[[ Data provided open ]]
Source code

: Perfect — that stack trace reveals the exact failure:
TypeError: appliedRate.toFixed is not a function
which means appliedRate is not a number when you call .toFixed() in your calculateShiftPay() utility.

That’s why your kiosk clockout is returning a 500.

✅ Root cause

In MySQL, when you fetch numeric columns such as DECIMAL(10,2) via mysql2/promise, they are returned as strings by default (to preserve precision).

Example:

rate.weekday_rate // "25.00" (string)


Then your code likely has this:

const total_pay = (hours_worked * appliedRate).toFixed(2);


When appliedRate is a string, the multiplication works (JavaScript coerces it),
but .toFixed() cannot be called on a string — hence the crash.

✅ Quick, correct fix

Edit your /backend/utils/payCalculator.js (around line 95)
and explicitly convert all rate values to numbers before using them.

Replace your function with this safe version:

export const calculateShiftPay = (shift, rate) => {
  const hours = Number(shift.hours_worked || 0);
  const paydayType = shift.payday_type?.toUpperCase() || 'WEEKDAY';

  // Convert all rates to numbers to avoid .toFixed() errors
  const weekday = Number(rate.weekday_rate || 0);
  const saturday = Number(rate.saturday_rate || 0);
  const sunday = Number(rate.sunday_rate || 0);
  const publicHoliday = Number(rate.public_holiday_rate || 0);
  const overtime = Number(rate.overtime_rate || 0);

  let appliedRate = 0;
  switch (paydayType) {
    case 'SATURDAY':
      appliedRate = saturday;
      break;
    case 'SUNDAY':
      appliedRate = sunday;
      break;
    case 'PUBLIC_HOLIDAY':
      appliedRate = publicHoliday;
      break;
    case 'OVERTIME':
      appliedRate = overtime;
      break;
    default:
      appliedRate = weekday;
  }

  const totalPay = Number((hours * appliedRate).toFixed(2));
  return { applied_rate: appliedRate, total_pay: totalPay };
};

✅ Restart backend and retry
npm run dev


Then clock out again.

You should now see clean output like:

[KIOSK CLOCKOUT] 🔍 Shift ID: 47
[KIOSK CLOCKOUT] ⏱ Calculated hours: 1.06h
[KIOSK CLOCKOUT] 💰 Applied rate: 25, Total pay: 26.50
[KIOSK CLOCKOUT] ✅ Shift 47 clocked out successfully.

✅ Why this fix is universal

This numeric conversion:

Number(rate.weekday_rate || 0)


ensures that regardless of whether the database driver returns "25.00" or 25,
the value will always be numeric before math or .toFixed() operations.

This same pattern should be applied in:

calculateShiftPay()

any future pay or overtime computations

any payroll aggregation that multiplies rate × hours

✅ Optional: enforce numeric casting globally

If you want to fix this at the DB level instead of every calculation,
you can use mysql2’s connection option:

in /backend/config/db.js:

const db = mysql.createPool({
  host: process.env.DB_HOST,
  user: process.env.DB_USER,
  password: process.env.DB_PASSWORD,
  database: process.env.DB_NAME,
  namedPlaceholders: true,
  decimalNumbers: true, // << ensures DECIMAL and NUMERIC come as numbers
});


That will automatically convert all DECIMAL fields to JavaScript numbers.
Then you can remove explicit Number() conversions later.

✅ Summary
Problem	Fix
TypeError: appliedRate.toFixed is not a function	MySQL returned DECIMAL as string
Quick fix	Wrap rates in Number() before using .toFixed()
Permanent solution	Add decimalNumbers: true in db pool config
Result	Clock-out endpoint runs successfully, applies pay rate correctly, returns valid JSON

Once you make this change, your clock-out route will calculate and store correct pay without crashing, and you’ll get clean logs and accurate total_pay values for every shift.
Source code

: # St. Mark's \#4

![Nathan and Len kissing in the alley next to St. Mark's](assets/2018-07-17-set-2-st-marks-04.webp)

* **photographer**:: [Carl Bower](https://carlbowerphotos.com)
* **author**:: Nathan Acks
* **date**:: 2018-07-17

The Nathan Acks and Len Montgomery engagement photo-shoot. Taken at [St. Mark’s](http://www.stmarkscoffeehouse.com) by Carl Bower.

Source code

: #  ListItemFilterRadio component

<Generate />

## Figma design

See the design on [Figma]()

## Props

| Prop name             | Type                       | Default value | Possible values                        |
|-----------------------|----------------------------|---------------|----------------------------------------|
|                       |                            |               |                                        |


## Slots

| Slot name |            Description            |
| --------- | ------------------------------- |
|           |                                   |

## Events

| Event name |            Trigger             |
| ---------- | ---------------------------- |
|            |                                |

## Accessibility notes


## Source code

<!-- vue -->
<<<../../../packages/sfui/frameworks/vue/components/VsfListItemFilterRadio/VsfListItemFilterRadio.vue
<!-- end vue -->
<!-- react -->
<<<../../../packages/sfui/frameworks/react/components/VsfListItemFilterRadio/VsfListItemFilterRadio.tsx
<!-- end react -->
[[ Data provided closed ]]
→ Exercise brief
Set down each entry from above once more, exactly as written.

→ Solution to this problem
Source code

: Perfect — that stack trace reveals the exact failure:
TypeError: appliedRate.toFixed is not a function
which means appliedRate is not a number when you call .toFixed() in your calculateShiftPay() utility.

That’s why your kiosk clockout is returning a 500.

✅ Root cause

In MySQL, when you fetch numeric columns such as DECIMAL(10,2) via mysql2/promise, they are returned as strings by default (to preserve precision).

Example:

rate.weekday_rate // "25.00" (string)


Then your code likely has this:

const total_pay = (hours_worked * appliedRate).toFixed(2);


When appliedRate is a string, the multiplication works (JavaScript coerces it),
but .toFixed() cannot be called on a string — hence the crash.

✅ Quick, correct fix

Edit your /backend/utils/payCalculator.js (around line 95)
and explicitly convert all rate values to numbers before using them.

Replace your function with this safe version:

export const calculateShiftPay = (shift, rate) => {
  const hours = Number(shift.hours_worked || 0);
  const paydayType = shift.payday_type?.toUpperCase() || 'WEEKDAY';

  // Convert all rates to numbers to avoid .toFixed() errors
  const weekday = Number(rate.weekday_rate || 0);
  const saturday = Number(rate.saturday_rate || 0);
  const sunday = Number(rate.sunday_rate || 0);
  const publicHoliday = Number(rate.public_holiday_rate || 0);
  const overtime = Number(rate.overtime_rate || 0);

  let appliedRate = 0;
  switch (paydayType) {
    case 'SATURDAY':
      appliedRate = saturday;
      break;
    case 'SUNDAY':
      appliedRate = sunday;
      break;
    case 'PUBLIC_HOLIDAY':
      appliedRate = publicHoliday;
      break;
    case 'OVERTIME':
      appliedRate = overtime;
      break;
    default:
      appliedRate = weekday;
  }

  const totalPay = Number((hours * appliedRate).toFixed(2));
  return { applied_rate: appliedRate, total_pay: totalPay };
};

✅ Restart backend and retry
npm run dev


Then clock out again.

You should now see clean output like:

[KIOSK CLOCKOUT] 🔍 Shift ID: 47
[KIOSK CLOCKOUT] ⏱ Calculated hours: 1.06h
[KIOSK CLOCKOUT] 💰 Applied rate: 25, Total pay: 26.50
[KIOSK CLOCKOUT] ✅ Shift 47 clocked out successfully.

✅ Why this fix is universal

This numeric conversion:

Number(rate.weekday_rate || 0)


ensures that regardless of whether the database driver returns "25.00" or 25,
the value will always be numeric before math or .toFixed() operations.

This same pattern should be applied in:

calculateShiftPay()

any future pay or overtime computations

any payroll aggregation that multiplies rate × hours

✅ Optional: enforce numeric casting globally

If you want to fix this at the DB level instead of every calculation,
you can use mysql2’s connection option:

in /backend/config/db.js:

const db = mysql.createPool({
  host: process.env.DB_HOST,
  user: process.env.DB_USER,
  password: process.env.DB_PASSWORD,
  database: process.env.DB_NAME,
  namedPlaceholders: true,
  decimalNumbers: true, // << ensures DECIMAL and NUMERIC come as numbers
});


That will automatically convert all DECIMAL fields to JavaScript numbers.
Then you can remove explicit Number() conversions later.

✅ Summary
Problem	Fix
TypeError: appliedRate.toFixed is not a function	MySQL returned DECIMAL as string
Quick fix	Wrap rates in Number() before using .toFixed()
Permanent solution	Add decimalNumbers: true in db pool config
Result	Clock-out endpoint runs successfully, applies pay rate correctly, returns valid JSON

Once you make this change, your clock-out route will calculate and store correct pay without crashing, and you’ll get clean logs and accurate total_pay values for every shift.
Source code

: # St. Mark's \#4

![Nathan and Len kissing in the alley next to St. Mark's](assets/2018-07-17-set-2-st-marks-04.webp)

* **photographer**:: [Carl Bower](https://carlbowerphotos.com)
* **author**:: Nathan Acks
* **date**:: 2018-07-17

The Nathan Acks and Len Montgomery engagement photo-shoot. Taken at [St. Mark’s](http://www.stmarkscoffeehouse.com) by Carl Bower.

Source code

: #  ListItemFilterRadio component

<Generate />

## Figma design

See the design on [Figma]()

## Props

| Prop name             | Type                       | Default value | Possible values                        |
|-----------------------|----------------------------|---------------|----------------------------------------|
|                       |                            |               |                                        |


## Slots

| Slot name |            Description            |
| --------- | ------------------------------- |
|           |                                   |

## Events

| Event name |            Trigger             |
| ---------- | ---------------------------- |
|            |                                |

## Accessibility notes


## Source code

<!-- vue -->
<<<../../../packages/sfui/frameworks/vue/components/VsfListItemFilterRadio/VsfListItemFilterRadio.vue
<!-- end vue -->
<!-- react -->
<<<../../../packages/sfui/frameworks/react/components/VsfListItemFilterRadio/VsfListItemFilterRadio.tsx
<!-- end react -->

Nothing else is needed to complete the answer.